Background: Chronic pain models are commonly defined as either nerve-injury or inflammation models, but recent work suggests inflammatory processes are important in nerve injury-induced pain.

Methods: In the rat spinal nerve ligation model, the authors examined effects of systemic corticosteroid triamcinolone acetonide (TA) on the cytokine protein profile and sympathetic sprouting in the axotomized sensory ganglia, excitability of sensory neurons, and mechanical sensitivity.

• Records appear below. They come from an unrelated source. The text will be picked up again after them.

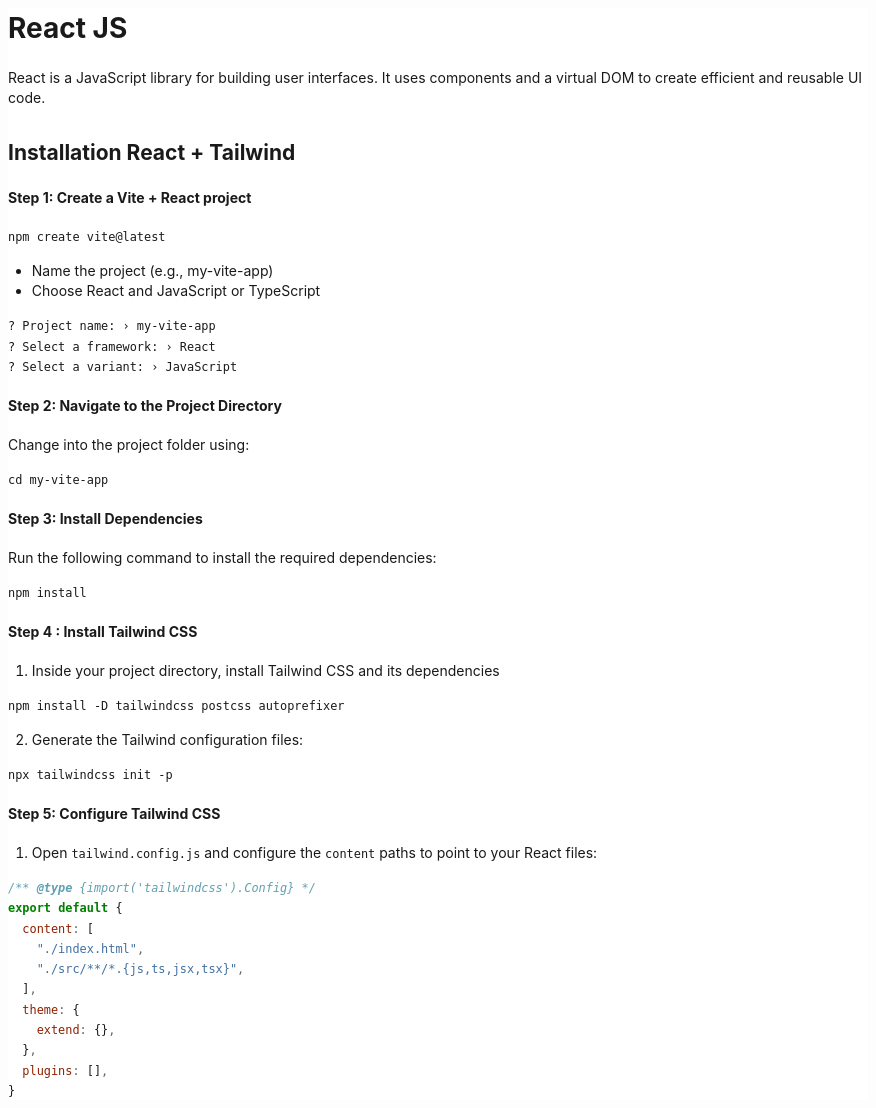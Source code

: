 # React JS
React is a JavaScript library for building user interfaces. It uses components and a virtual DOM to create efficient and reusable UI code.

## Installation React + Tailwind
#### Step 1: Create a Vite + React project
```
npm create vite@latest
```

* Name the project (e.g., my-vite-app)
* Choose React and JavaScript or TypeScript

```
? Project name: › my-vite-app
? Select a framework: › React
? Select a variant: › JavaScript
```

#### Step 2: Navigate to the Project Directory
Change into the project folder using:
```
cd my-vite-app
```


#### Step 3: Install Dependencies
Run the following command to install the required dependencies:
```
npm install
```


#### Step 4 : Install Tailwind CSS
1. Inside your project directory, install Tailwind CSS and its dependencies

```
npm install -D tailwindcss postcss autoprefixer
```
2. Generate the Tailwind configuration files:
```
npx tailwindcss init -p
```


#### Step 5: Configure Tailwind CSS
1. Open `tailwind.config.js` and configure the `content` paths to point to your React files:
```js
/** @type {import('tailwindcss').Config} */
export default {
  content: [
    "./index.html",
    "./src/**/*.{js,ts,jsx,tsx}",
  ],
  theme: {
    extend: {},
  },
  plugins: [],
}
```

Results: By postoperative day 3, marked increases (5- to 16-fold) in monocyte chemoattractant protein-1, growth-related oncogene (GRO/KC or CXCL1), and interleukin (IL)-6 were observed, whereas IL-4 and IL-2 levels fell more than fourfold. The increased cytokines and number of sympathetic basket formations in the sensory ganglia were reduced toward normal values by TA given starting at the time of injury. Interleukin-4 and IL-2 levels were not restored by TA. Systemic TA also reduced the firing rate and incidence of bursting activity, but not the overall incidence of spontaneous activity, in large- and medium-sized neurons. Mechanical hypersensitivity on postoperative day 3 was reduced by TA, and some effect could still be observed 4 days after cessation of TA. However, starting TA at day 7 was ineffective.